Monsieur [H] soutient que le financement de cette acquisition était ainsi organisé :
— apport des deniers personnels de Monsieur [T] [H] pour 110 000 € (chèque bancaire de 31 000 € pièce 3 et chèque de banque de 86 000 €
— différents frais notariés pour 4 108 € avancés par Monsieur [T] [H]
— prêt consenti par la Société Générale pour 200 000 € avec diverses garanties.
Il soutient que les associés, Madame [B] [Z] et lui-même, se sont constitués cautions solidaires de la SCI SANYA chacun dans la limite de 300 000 € (couvrant le principal, les intérêts et pénalités), et qu’en outre, il a nanti au profit de la banque prêteuse le produit d’une assurance vie qu’il avait souscrit, pour un montant de 200 000 € (EBENE 74250053883 devenue SEQUOIA 216/6580394 2- pièce 8).
Monsieur [T] [H] fait valoir qu’il s’était retiré de la gestion de la SCI SANYA en démissionnant le 16 aout 2021 ce qui était acté au RCS par mention du 7 janvier 2022, publié au BODACC le 10 janvier 2022, les statuts actualisés et signés le 29 décembre 2022 par Madame [B] [Z] ne mentionnant plus que cette dernière comme gérante de la SCI étant enregistrés au RCS le 4 avril 2023.
Le demandeur soutient que la Société Générale a prononcé la déchéance du terme et a réclamé la totalité du paiement du solde du prêt par lettre du 14 mars 2025, et qu’elle a mobilisé l’assurance-vie nantie par Monsieur [T] [H], à concurrence de 28 621.11 €.
Il soutient que par LRAR du 17 octobre 2025, il a vainement mis en demeure la SCI SANYA de lui rembourser la somme en principal de 28 621.11 €, outre intérêts moratoires.

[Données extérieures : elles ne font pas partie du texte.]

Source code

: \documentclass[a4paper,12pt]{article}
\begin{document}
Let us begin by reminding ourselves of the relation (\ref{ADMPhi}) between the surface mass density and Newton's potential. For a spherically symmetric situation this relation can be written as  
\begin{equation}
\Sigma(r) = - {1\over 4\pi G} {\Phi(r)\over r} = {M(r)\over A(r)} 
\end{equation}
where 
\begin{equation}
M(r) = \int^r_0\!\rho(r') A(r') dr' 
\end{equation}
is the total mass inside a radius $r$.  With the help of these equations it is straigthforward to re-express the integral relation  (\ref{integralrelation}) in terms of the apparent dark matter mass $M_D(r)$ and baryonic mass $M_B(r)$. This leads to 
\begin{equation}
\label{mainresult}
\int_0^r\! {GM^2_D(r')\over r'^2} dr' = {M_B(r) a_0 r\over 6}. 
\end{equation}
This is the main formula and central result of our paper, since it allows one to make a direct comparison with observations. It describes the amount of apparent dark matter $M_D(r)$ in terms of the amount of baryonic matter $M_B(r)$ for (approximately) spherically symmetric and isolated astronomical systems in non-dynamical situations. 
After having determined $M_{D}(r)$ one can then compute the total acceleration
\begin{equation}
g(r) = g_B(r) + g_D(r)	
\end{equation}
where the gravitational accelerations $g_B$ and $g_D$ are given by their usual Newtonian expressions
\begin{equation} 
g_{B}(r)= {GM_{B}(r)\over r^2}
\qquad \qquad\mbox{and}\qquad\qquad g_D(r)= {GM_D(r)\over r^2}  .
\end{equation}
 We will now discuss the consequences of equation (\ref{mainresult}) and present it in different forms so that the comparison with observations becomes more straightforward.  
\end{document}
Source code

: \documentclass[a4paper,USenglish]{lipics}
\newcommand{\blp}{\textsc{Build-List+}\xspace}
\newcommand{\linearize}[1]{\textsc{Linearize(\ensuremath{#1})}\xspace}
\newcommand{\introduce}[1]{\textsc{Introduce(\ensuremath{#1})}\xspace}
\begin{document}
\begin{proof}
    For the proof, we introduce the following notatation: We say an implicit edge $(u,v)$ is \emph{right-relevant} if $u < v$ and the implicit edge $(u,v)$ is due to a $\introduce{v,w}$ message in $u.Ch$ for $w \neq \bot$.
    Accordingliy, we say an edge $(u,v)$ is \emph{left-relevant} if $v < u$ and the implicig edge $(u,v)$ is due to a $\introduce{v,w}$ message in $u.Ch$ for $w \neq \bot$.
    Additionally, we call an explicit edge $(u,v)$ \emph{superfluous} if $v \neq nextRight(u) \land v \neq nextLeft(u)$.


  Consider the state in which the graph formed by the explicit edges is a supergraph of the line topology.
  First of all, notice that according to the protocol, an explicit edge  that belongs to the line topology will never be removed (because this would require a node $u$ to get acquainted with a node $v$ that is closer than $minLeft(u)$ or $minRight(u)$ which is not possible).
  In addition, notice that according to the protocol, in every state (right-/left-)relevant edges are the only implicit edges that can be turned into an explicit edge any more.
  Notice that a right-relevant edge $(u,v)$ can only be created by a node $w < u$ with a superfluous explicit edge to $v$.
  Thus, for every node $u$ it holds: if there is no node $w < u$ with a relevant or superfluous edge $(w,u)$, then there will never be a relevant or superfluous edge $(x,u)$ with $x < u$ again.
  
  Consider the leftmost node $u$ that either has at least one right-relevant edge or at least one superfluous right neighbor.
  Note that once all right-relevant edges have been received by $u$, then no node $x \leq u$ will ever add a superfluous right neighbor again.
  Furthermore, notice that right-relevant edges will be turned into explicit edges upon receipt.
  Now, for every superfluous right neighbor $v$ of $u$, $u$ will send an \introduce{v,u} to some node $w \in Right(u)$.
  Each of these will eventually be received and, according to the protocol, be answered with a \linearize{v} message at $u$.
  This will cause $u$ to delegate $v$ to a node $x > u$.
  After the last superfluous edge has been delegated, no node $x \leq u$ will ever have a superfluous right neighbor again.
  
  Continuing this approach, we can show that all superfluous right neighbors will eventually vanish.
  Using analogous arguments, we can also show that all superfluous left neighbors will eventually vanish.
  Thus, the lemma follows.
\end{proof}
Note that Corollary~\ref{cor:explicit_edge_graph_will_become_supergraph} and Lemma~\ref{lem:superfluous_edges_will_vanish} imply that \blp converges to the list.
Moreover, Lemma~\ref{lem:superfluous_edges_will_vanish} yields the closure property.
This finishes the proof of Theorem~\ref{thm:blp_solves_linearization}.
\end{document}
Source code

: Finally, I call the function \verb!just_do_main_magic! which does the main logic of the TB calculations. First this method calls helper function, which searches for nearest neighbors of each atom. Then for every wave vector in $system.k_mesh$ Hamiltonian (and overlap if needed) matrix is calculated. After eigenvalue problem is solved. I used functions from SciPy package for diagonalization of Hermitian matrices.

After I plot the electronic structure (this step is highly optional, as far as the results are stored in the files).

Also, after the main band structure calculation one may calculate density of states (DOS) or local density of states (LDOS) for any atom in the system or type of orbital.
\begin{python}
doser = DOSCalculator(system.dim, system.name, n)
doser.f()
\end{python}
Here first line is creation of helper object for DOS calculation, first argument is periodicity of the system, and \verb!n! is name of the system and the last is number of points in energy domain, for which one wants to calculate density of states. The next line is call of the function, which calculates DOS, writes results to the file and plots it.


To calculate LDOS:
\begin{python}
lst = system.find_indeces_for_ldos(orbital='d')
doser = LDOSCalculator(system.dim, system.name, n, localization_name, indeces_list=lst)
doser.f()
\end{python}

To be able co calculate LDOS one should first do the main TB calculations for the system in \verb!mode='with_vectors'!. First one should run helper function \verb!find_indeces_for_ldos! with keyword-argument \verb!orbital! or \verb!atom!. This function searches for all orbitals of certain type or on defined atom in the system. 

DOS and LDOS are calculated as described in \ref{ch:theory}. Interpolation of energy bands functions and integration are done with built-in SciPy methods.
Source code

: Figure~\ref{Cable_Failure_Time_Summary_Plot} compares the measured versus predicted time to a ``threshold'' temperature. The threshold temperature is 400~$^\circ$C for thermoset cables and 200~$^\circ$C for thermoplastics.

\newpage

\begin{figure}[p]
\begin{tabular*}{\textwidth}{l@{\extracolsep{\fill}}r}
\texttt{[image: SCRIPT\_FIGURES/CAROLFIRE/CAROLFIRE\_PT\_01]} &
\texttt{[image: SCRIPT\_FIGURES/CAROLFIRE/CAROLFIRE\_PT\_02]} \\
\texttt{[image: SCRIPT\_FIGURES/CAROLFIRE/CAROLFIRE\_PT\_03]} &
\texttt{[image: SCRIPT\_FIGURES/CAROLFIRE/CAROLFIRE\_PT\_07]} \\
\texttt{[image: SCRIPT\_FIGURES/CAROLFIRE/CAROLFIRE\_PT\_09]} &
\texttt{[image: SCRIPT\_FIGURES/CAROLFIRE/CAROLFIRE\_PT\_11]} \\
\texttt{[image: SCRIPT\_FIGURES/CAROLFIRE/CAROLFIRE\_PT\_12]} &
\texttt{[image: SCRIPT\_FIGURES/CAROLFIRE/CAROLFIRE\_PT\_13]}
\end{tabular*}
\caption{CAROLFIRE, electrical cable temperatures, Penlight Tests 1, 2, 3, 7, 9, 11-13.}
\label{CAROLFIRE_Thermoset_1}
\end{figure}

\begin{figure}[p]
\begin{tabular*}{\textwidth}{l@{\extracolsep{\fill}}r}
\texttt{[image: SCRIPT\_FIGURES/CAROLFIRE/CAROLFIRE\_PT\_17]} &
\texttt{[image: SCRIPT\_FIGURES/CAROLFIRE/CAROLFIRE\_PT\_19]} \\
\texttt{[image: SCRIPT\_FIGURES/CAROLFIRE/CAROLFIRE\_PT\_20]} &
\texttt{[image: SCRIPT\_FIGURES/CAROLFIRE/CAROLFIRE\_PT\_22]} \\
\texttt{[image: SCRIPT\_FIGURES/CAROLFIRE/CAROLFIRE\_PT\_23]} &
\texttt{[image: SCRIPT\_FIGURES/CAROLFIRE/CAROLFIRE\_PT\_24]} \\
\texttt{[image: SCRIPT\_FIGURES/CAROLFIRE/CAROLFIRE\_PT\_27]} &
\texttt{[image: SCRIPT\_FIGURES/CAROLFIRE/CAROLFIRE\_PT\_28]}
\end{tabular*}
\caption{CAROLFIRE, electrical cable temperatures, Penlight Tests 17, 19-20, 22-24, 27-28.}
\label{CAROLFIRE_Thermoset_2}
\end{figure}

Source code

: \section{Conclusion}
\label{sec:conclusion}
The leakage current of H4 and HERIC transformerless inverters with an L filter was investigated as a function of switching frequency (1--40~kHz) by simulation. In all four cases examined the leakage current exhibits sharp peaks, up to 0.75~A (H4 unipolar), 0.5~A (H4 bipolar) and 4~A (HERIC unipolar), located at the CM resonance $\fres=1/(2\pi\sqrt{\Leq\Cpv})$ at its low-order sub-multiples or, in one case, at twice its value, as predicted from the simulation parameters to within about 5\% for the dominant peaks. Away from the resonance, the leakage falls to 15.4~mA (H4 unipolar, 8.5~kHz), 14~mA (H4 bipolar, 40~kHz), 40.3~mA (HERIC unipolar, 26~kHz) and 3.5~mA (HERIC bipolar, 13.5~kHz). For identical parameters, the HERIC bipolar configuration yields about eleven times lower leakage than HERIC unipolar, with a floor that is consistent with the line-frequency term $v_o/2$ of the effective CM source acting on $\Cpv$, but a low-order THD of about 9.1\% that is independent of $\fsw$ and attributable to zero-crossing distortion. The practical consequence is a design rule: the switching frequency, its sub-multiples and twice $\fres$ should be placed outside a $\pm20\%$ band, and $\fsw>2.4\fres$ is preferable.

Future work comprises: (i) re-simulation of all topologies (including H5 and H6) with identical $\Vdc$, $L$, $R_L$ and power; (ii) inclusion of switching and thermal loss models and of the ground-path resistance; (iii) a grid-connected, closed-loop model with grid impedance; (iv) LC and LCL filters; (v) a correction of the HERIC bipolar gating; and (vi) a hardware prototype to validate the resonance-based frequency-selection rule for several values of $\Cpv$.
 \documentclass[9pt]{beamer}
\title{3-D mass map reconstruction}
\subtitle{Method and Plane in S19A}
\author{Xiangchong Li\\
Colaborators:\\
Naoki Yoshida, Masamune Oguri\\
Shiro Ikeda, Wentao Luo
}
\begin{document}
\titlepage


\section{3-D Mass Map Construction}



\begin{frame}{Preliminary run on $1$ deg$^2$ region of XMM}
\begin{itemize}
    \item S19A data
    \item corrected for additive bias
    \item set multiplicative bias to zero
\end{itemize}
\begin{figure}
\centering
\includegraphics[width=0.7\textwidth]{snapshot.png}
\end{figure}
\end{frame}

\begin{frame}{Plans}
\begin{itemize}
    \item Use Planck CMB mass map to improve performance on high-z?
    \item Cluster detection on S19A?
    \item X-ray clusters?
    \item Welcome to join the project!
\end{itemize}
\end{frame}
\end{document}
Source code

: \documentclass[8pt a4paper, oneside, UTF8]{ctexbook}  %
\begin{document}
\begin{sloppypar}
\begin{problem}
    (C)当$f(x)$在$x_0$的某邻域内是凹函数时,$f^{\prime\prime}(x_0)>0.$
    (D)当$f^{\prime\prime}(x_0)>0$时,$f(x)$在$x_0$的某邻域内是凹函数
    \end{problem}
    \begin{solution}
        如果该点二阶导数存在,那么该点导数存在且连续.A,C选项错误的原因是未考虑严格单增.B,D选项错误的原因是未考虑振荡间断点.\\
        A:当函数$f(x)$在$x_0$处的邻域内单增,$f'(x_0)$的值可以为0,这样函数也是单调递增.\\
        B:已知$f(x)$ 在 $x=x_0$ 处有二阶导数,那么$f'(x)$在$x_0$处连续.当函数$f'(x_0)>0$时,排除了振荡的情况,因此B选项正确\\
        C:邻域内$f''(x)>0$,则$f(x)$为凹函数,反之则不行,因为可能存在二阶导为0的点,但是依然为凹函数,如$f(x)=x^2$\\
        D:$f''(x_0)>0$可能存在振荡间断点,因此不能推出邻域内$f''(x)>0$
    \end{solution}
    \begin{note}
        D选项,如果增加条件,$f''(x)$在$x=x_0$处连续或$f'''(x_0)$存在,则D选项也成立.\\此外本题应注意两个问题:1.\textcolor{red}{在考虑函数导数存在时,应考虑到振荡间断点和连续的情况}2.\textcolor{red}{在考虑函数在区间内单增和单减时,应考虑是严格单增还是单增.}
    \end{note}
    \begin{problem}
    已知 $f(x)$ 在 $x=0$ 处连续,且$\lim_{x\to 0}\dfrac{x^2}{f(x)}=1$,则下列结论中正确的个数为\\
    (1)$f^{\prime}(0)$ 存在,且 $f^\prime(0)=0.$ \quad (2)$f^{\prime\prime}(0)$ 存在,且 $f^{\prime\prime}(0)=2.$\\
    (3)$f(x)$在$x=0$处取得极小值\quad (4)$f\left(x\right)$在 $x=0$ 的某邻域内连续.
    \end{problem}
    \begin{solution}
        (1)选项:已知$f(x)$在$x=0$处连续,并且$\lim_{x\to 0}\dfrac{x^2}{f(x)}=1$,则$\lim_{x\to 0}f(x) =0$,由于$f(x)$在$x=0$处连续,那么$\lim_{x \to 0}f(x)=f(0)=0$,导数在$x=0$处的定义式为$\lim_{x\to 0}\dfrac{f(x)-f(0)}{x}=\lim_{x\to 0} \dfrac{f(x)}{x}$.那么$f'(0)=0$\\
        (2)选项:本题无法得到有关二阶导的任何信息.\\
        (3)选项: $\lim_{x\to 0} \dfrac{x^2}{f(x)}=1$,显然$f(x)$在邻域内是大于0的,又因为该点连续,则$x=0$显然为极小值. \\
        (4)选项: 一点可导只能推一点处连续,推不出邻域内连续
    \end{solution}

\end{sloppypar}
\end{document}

Monsieur [H] sollicite au terme de son assignation, à laquelle il convient de se référer pour un plus ample exposé du litige en application de l’article 455 du code de procédure civile, de voir :
Vu l’article 2308 du Code Civil
Condamner la SCI SANYA à payer à Monsieur [T] [H] la somme de 28 621.11 € augmentée des intérêts au taux légal à compter du 7 octobre 2025 et subsidiairement du 17 octobre 2025
Condamner la SCI SANYA à payer à Monsieur [T] [H] une indemnité de 3 000 € au titre de la résistance abusive
Condamner la SCI SANYA à payer à Monsieur [T] [H] une indemnité de 4 800 € au titre de l’article 700 du CPC
Dire n’y avoir lieu d’écarter l’exécution provisoire
Condamner la SCI SANYA aux entiers dépens dont distraction au profit de Maître Cécile BIGUENET-MAUREL en application de l’article 699 du CPC.
MOTIFS
Sur la régularité de la procédure
En application des dispositions de l’article 472 du Code de Procédure Civile, quand le défendeur ne comparait pas, le juge ne fait droit à la demande que dans la mesure où il l’estime régulière, recevable et bien fondée.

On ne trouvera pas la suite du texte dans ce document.